Le aconsejó que se diera un paseíto solitario por Central Park, antes de dirigirse a casa de la abuela. ¿No lo tenía pensado así? Y luego, que en los bosques se pensaba muy bien.

—No quiero que te vayas, madame Bartholdi. ¿Qué voy a hacer sin ti? Me quedo como metida en un laberinto.

—Procura encontrar tu camino en el laberinto —le dijo ella—. Quien no ama la vida, no lo encuentra. Pero tú la amas mucho. Además, aunque no me veas, yo no me voy, siempre estaré a tu lado. Pero no llores. Cualquier situación se puede volver del revés en un minuto. Ésa es la vida.

Sara se empinó para darle un beso. No podía evitar el llanto.

—Y no olvides una cosa —le dijo miss Lunatic—. No hay que mirar nunca para atrás. En todo puede surgir una aventura. Pero ante las ansias de la nueva aventura, hay como un miedo por abandonar la anterior. Plántale cara a ese miedo.

—No me digas más cosas, madame Bartholdi, porque se me va a romper el corazón. No me podré acordar de todas.
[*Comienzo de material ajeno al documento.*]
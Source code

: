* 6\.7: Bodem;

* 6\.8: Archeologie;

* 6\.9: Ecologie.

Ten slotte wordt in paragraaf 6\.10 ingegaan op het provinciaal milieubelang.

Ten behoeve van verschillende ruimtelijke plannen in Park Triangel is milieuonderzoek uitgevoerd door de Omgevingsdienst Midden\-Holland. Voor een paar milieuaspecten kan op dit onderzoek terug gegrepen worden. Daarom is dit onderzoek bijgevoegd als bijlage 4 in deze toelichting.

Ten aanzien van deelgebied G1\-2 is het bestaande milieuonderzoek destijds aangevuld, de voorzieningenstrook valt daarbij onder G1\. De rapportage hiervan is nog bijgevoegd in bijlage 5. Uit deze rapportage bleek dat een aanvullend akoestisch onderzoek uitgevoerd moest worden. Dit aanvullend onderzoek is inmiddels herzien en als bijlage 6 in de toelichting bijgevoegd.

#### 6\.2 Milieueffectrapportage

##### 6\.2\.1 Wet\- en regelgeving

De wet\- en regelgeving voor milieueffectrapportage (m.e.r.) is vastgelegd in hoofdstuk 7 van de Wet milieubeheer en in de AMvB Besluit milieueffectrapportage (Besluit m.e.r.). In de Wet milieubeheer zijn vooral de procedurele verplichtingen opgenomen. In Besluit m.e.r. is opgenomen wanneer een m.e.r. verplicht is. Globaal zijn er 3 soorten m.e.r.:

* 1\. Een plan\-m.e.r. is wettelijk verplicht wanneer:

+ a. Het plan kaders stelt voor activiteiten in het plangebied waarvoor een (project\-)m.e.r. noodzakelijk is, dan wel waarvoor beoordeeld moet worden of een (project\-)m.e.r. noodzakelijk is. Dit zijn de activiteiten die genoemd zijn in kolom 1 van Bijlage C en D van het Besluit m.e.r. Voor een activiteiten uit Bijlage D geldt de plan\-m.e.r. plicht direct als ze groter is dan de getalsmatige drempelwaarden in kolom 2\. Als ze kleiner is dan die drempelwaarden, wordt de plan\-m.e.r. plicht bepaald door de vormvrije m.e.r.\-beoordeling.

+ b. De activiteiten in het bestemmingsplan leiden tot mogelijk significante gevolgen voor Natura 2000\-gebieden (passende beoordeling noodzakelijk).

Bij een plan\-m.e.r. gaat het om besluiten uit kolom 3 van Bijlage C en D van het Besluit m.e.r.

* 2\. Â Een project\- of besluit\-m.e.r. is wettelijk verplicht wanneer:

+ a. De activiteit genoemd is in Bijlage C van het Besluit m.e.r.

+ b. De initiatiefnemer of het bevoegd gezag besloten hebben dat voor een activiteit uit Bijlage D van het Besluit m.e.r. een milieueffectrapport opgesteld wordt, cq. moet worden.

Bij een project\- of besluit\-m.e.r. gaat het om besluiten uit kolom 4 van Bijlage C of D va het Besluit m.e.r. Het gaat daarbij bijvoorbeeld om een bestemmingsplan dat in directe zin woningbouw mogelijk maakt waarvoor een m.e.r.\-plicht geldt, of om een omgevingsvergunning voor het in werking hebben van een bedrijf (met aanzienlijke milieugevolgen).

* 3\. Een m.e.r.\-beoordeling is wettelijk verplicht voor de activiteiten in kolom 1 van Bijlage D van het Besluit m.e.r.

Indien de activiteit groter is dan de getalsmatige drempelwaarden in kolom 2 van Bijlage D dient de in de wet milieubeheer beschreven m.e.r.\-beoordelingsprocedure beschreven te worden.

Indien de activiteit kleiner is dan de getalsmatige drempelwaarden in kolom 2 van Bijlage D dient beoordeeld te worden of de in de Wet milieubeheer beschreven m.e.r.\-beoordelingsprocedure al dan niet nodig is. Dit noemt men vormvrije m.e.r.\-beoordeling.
—Bueno, tenía una frase muy bonita para despedirme. Pero la llevo escrita porque es como una oración. Así que tómala, para que no te empaches ahora, y la lees por la noche, cuando estés en la cama.

—Gracias. Voy a tener postre para no sé cuántos días. Para toda la vida… —dijo la niña sorbiéndose las lágrimas—. ¡Si supieras lo que te quiero!

—Yo también. Desde que te vi te quise, y te voy a seguir queriendo siempre. Adiós, vete a dar tu paseo por el bosque, anda. Y Dios te bendiga, Sara Allen.

Sara sacó la bolsita de raso y metió en ella la moneda, la linterna y el papelito doblado que miss Lunatic le acababa de dar. Luego la abrazó de nuevo y, desprendiéndose de sus brazos bruscamente, se echó a correr hacia la gran puerta de hierro forjado que da acceso a Central Park.

Cuando estaba a punto de franquearla, oyó a sus espaldas una voz que le decía:

—¡Vuelve, Sara! ¡Toma! ¡Se te olvida la cesta!